Le temps sans l'économie...

Mon séjour aoûtien à Lancieux, sur la côte d’émeraude, est une respiration nécessaire à la veille d’une année scolaire qui s’annonce sous des auspices peu favorables : être loin de l’agitation urbaine, se promener au fil des sentiers et des côtes, reprendre pied dans le monde des souvenirs en attendant de s’en créer d’autres, lire et méditer, réfléchir aussi aux perspectives d’avenir, autant professionnelles et politiques que personnelles, voilà ce que permet un certain détachement, un « désengagement du quotidien », certes temporaire mais véritablement reposant et bienvenu.

 

Les nouvelles du monde m’arrivent ainsi comme « atténuées », vidées d’une part de leur charge émotionnelle, comme si l’écoulement moins rapide du temps en défaisait la violence… Le calme de ce refuge lancieutin ne signifie pas la mise à l’écart du monde mais une perception différente de ce qui m’entoure et m’atteint, et je ne m’en porte pas plus mal ! Contraint de ne me rendre sur la Toile que quelques minutes par jour (il n’y a pas de connection internet à la maison), celle-ci ne me manque pas particulièrement et cela me libère un temps certain pour « faire autre chose » comme, par exemple, regarder le beau mais déroutant (voire bien plus que cela !) film intitulé « Mr.

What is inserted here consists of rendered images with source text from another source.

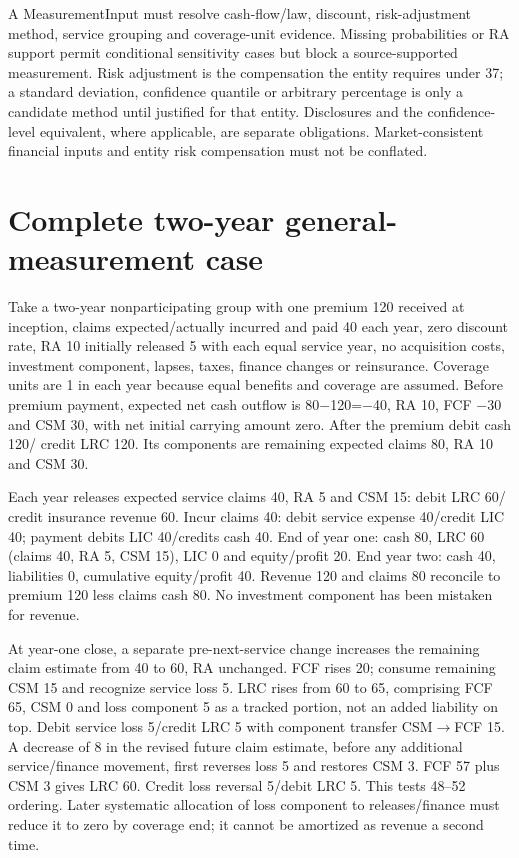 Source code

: A MeasurementInput must resolve cash-flow/law, discount, risk-adjustment method, service grouping and coverage-unit evidence. Missing probabilities or RA support permit conditional sensitivity cases but block a source-supported measurement. Risk adjustment is the compensation the entity requires under 37; a standard deviation, confidence quantile or arbitrary percentage is only a candidate method until justified for that entity. Disclosures and the confidence-level equivalent, where applicable, are separate obligations. Market-consistent financial inputs and entity risk compensation must not be conflated.

\hypertarget{complete-two-year-general-measurement-case}{%
\section{Complete two-year general-measurement case}\label{method-insurance-methods-complete-two-year-general-measurement-case}}

Take a two-year nonparticipating group with one premium 120 received at inception, claims expected/actually incurred and paid 40 each year, zero discount rate, RA 10 initially released 5 with each equal service year, no acquisition costs, investment component, lapses, taxes, finance changes or reinsurance. Coverage units are 1 in each year because equal benefits and coverage are assumed. Before premium payment, expected net cash outflow is 80\ensuremath{-}120=\ensuremath{-}40, RA 10, FCF \ensuremath{-}30 and CSM 30, with net initial carrying amount zero. After the premium debit cash 120/ credit LRC 120. Its components are remaining expected claims 80, RA 10 and CSM 30.

Each year releases expected service claims 40, RA 5 and CSM 15: debit LRC 60/ credit insurance revenue 60. Incur claims 40: debit service expense 40/credit LIC 40; payment debits LIC 40/credits cash 40. End of year one: cash 80, LRC 60 (claims 40, RA 5, CSM 15), LIC 0 and equity/profit 20. End year two: cash 40, liabilities 0, cumulative equity/profit 40. Revenue 120 and claims 80 reconcile to premium 120 less claims cash 80. No investment component has been mistaken for revenue.

At year-one close, a separate pre-next-service change increases the remaining claim estimate from 40 to 60, RA unchanged. FCF rises 20; consume remaining CSM 15 and recognize service loss 5. LRC rises from 60 to 65, comprising FCF 65, CSM 0 and loss component 5 as a tracked portion, not an added liability on top. Debit service loss 5/credit LRC 5 with component transfer CSM\ensuremath{\rightarrow}FCF 15. A decrease of 8 in the revised future claim estimate, before any additional service/finance movement, first reverses loss 5 and restores CSM 3. FCF 57 plus CSM 3 gives LRC 60. Credit loss reversal 5/debit LRC 5. This tests 48--52 ordering. Later systematic allocation of loss component to releases/finance must reduce it to zero by coverage end; it cannot be amortized as revenue a second time.

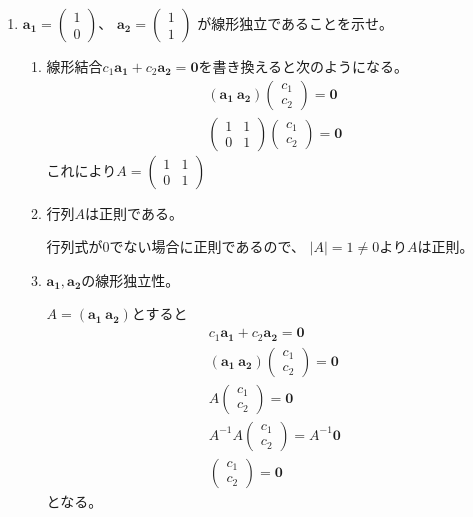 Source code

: \documentclass[10pt,b5paper]{ltjsarticle}
\begin{document}
\begin{enumerate}
 \item
       $\bm{a_1}=\left(\begin{matrix}1\\0\end{matrix}\right)$、
       $\bm{a_2}=\left(\begin{matrix}1\\1\end{matrix}\right)$
      が線形独立であることを示せ。
      \begin{enumerate}
       \item
            線形結合$c_1\bm{a_1}+c_2\bm{a_2}=\bm{0}$を書き換えると次のようになる。
            \begin{gather}
             \left(\bm{a_1}\ \bm{a_2}\right)
                   \left(\begin{matrix}c_1\\c_2\end{matrix}\right)=\bm{0}\\
             \left(\begin{matrix}1&1\\0&1\end{matrix}\right)
                   \left(\begin{matrix}c_1\\c_2\end{matrix}\right)=\bm{0}
            \end{gather}
            これにより$A=\left(\begin{matrix}1&1\\0&1\end{matrix}\right)$

       \item
            行列$A$は正則である。

            行列式が$0$でない場合に正則であるので、
            $\lvert A \rvert=1\ne0$より$A$は正則。

       \item
            $\bm{a_1}, \bm{a_2}$の線形独立性。

            $A=(\bm{a_1}\ \bm{a_2})$とすると
            \begin{gather}
             c_1\bm{a_1}+c_2\bm{a_2}=\bm{0}\\
             (\bm{a_1}\ \bm{a_2})\left(\begin{matrix}c_1\\c_2\end{matrix}\right)=\bm{0}\\
             A\left(\begin{matrix}c_1\\c_2\end{matrix}\right)=\bm{0}\\
             A^{-1}A\left(\begin{matrix}c_1\\c_2\end{matrix}\right)=A^{-1}\bm{0}\\
             \left(\begin{matrix}c_1\\c_2\end{matrix}\right)=\bm{0}
            \end{gather}
            となる。


\end{enumerate}
\end{enumerate}
\end{document}
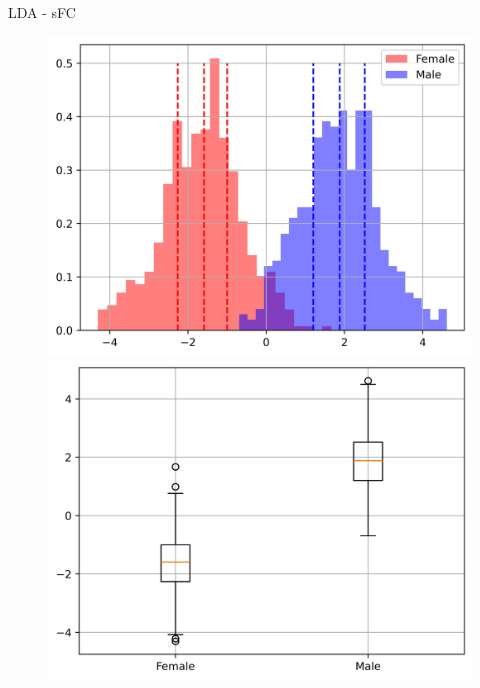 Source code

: \documentclass{beamer}
\begin{document}
\begin{frame}{LDA - sFC}
\begin{figure}[H]
{\begin{minipage}[b]{0.3\textwidth}
                \includegraphics[width=1\textwidth]{../Analysis/LDA/node=25_size=4800_step=4800_rho=0.1/hist_0.jpg}
                \includegraphics[width=1\textwidth]{../Analysis/LDA/node=25_size=4800_step=4800_rho=0.1/box_0.jpg}
            \end{minipage}
        }
\end{figure}
\end{frame}
\end{document}
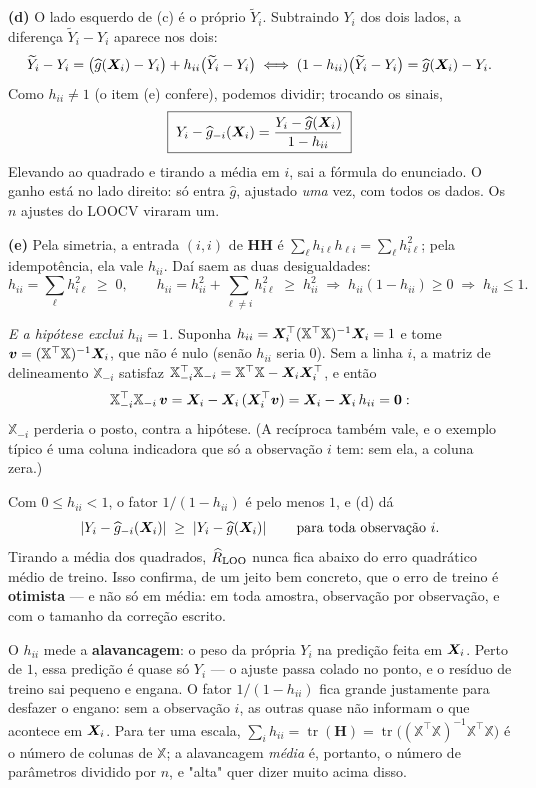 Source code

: \begin{solucao}
\smallskip
\textbf{(d)} O lado esquerdo de (c) é o próprio $\widetilde Y_i$. Subtraindo $Y_i$ dos
dois lados, a diferença $\widetilde Y_i-Y_i$ aparece nos dois:
\[
  \widetilde Y_i-Y_i=\big(\widehat g(\X_i)-Y_i\big)+h_{ii}\big(\widetilde Y_i-Y_i\big)
  \iff
  (1-h_{ii})\big(\widetilde Y_i-Y_i\big)=\widehat g(\X_i)-Y_i .
\]
Como $h_{ii}\neq1$ (o item (e) confere), podemos dividir; trocando os sinais,
\[
  \boxed{\;Y_i-\widehat g_{-i}(\X_i)=\frac{Y_i-\widehat g(\X_i)}{1-h_{ii}}\;}
\]
Elevando ao quadrado e tirando a média em $i$, sai a fórmula do enunciado. O ganho está
no lado direito: só entra $\widehat g$, ajustado \emph{uma} vez, com todos os dados. Os
$n$ ajustes do LOOCV viraram um.

\smallskip
\textbf{(e)} Pela simetria, a entrada $(i,i)$ de $\bm H\bm H$ é
$\sum_\ell h_{i\ell}h_{\ell i}=\sum_\ell h_{i\ell}^2$; pela idempotência, ela vale
$h_{ii}$. Daí saem as duas desigualdades:
\[
  h_{ii}=\sum_\ell h_{i\ell}^2\;\ge\;0,
  \qquad
  h_{ii}=h_{ii}^2+\sum_{\ell\neq i}h_{i\ell}^2\;\ge\;h_{ii}^2
  \;\Longrightarrow\;h_{ii}(1-h_{ii})\ge0
  \;\Longrightarrow\;h_{ii}\le1 .
\]

\emph{E a hipótese exclui $h_{ii}=1$.} Suponha $h_{ii}=\X_i^\top(\mathbb{X}^\top\mathbb{X})^{-1}\X_i=1$
e tome $\bm v=(\mathbb{X}^\top\mathbb{X})^{-1}\X_i$, que não é nulo (senão $h_{ii}$ seria
$0$). Sem a linha $i$, a matriz de delineamento $\mathbb{X}_{-i}$ satisfaz
$\mathbb{X}_{-i}^\top\mathbb{X}_{-i}=\mathbb{X}^\top\mathbb{X}-\X_i\X_i^\top$, e então
\[
  \mathbb{X}_{-i}^\top\mathbb{X}_{-i}\,\bm v=\X_i-\X_i\,(\X_i^\top\bm v)=\X_i-\X_i\,h_{ii}=\bm0 :
\]
$\mathbb{X}_{-i}$ perderia o posto, contra a hipótese. (A recíproca também vale, e o
exemplo típico é uma coluna indicadora que só a observação $i$ tem: sem ela, a coluna
zera.)

Com $0\le h_{ii}<1$, o fator $1/(1-h_{ii})$ é pelo menos $1$, e (d) dá
\[
  \abs{Y_i-\widehat g_{-i}(\X_i)}\;\ge\;\abs{Y_i-\widehat g(\X_i)}
  \qquad\text{para toda observação } i .
\]
Tirando a média dos quadrados, $\riscohat_{\text{LOO}}$ nunca fica abaixo do erro
quadrático médio de treino. Isso confirma, de um jeito bem concreto, que o erro de
treino é \textbf{otimista} --- e não só em média: em toda amostra, observação por
observação, e com o tamanho da correção escrito.

O $h_{ii}$ mede a \textbf{alavancagem}: o peso da própria $Y_i$ na predição feita em
$\X_i$. Perto de $1$, essa predição é quase só $Y_i$ --- o ajuste passa colado no
ponto, e o resíduo de treino sai pequeno e engana. O fator $1/(1-h_{ii})$ fica grande
justamente para desfazer o engano: sem a observação $i$, as outras quase não informam
o que acontece em $\X_i$. Para ter uma escala,
$\sum_ih_{ii}=\operatorname{tr}(\bm H)=\operatorname{tr}\big((\mathbb{X}^\top\mathbb{X})^{-1}\mathbb{X}^\top\mathbb{X}\big)$
é o número de colunas de $\mathbb{X}$; a alavancagem \emph{média} é, portanto, o número
de parâmetros dividido por $n$, e "alta" quer dizer muito acima disso.


\end{solucao}
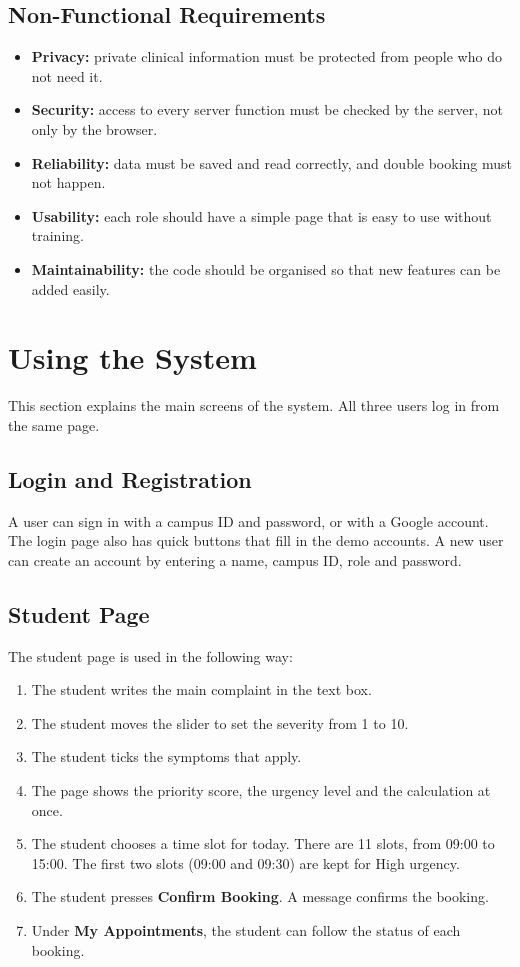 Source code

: \documentclass[12pt,a4paper]{article}
\begin{document}
\subsection{Non-Functional Requirements}
\begin{itemize}
  \item \textbf{Privacy:} private clinical information must be protected from people who do not need it.
  \item \textbf{Security:} access to every server function must be checked by the server, not only by the browser.
  \item \textbf{Reliability:} data must be saved and read correctly, and double booking must not happen.
  \item \textbf{Usability:} each role should have a simple page that is easy to use without training.
  \item \textbf{Maintainability:} the code should be organised so that new features can be added easily.
\end{itemize}

\section{Using the System}
This section explains the main screens of the system. All three users log in from the same page.

\subsection{Login and Registration}
A user can sign in with a campus ID and password, or with a Google account. The login page also has quick buttons that fill in the demo accounts. A new user can create an account by entering a name, campus ID, role and password.



\subsection{Student Page}
The student page is used in the following way:
\begin{enumerate}
  \item The student writes the main complaint in the text box.
  \item The student moves the slider to set the severity from 1 to 10.
  \item The student ticks the symptoms that apply.
  \item The page shows the priority score, the urgency level and the calculation at once.
  \item The student chooses a time slot for today. There are 11 slots, from 09:00 to 15:00. The first two slots (09:00 and 09:30) are kept for High urgency.
  \item The student presses \textbf{Confirm Booking}. A message confirms the booking.
  \item Under \textbf{My Appointments}, the student can follow the status of each booking.
\end{enumerate}
\end{document}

Nobody » qui ravive mes propres interrogations sur le temps (de plus en plus prégnantes à l’approche de la cinquantaine), les choix et les sentiments, le choix des sentiments en particulier…

 

Peut-on vivre ainsi longtemps ? Pourquoi pas ? Mais dans notre société habituée à la rapidité, la fluidité, une sorte de nomadisme constant de la pensée et de « bougisme », le présentisme et autres aspects de la modernité contemporaine, le fait de rester ancré dans un lieu et dans un temps ralenti, de « prendre son temps » qui est pourtant aussi un moyen de mieux l’appréhender sans y penser et de le vivre sans le craindre, ce fait-là apparaît « décalé » ou « nostalgique », voire pire ! « Ce temps-là est-il bien utile ? », me demandait un peu surpris et ironique il y a quelques années un ami versé dans les affaires : cette question me choque car je conçois mal que le temps doive se résumer à « l’utilité » comme je me scandalise de ce qui est devenu une injonction, « le temps c’est de l’argent ! ». Non, non, mille fois non ! Dans mon séjour lancieutin partagé entre promenades, baignades (rares malheureusement du fait des pluies trop fréquentes et des vagues trop fortes cette semaine), lectures et écritures, je ne compte pas mon temps, je ne le mesure pas aux nombres de lignes lues ou rédigées, je ne le monnaye pas en cafés ou en journaux !

 

Bien sûr, lorsque je serai à nouveau professeur devant mes classes, le temps sera découpé en tranches à peu près égales de cours et il prendra une valeur monétaire lié au salaire versé en proportion des heures effectuées : mais se contenter de ce décompte horaire serait fort frustrant, autant pour les élèves que pour le passionné d’histoire que je suis, heureux de faire partager, autant que faire se peut, mes connaissances sur les thèmes abordés par les programmes et surtout au-delà… J’aime à discuter après les cours tout comme pendant les cours : le programme importe moins que la curiosité qu’il s’agit de susciter, les réflexions d’amener, les savoirs de transmettre, les idées reçues (surtout celles qui traînent dans les médias ou dans les manuels, voire les programmes eux-mêmes) de critiquer et combattre. Le temps de ma fonction et de ma passion ne s’arrête pas au son de la cloche de fin d’heure, et je ne m’interdis pas de poursuivre dans les couloirs ou sur les pelouses du lycée Hoche, voire aux tables des cafés du soir.

 

Je me souviens d’une page du « petit prince » de Saint-Exupéry dans laquelle il est question de pilules contre la soif qui permettent d’économiser (mais ce verbe est aussi à comprendre comme la volonté de l’économique de primer toute autre activité sociale…) plusieurs minutes par jour : quand le marchand qui les propose demande au petit prince ce qu’il voudrait faire de ce temps « économisé », celui-ci répond qu’il marchera alors doucement vers une fontaine… J’aime cette réponse !

 

Pour l’heure, je vais, quant à moi, marcher d’un pas léger vers le bourg, un livre sous le bras, et le nez en l’air à respirer les odeurs de la terre mouillée, de la mer moutonnée par le vent et du goémon laissé sur le sable… J’espère, ce soir, assister à un beau coucher de soleil, sans compter les minutes que je passerai à contempler les derniers rais engloutis par l’ombre liquide quand le ciel rougeoie et peu à peu se laisse recouvrir par le manteau sombre percé d’étoiles… La beauté d’un temps aux couleurs changeantes qui ne se compte plus en minutes mais se respire en admiration et en bien-être…

 

17:04 Publié dans Blog | Lien permanent | Commentaires (0) | Tags : temps, argent, beauté, vie, prince.

17/08/2010

La Chine, 2e puissance économique du monde.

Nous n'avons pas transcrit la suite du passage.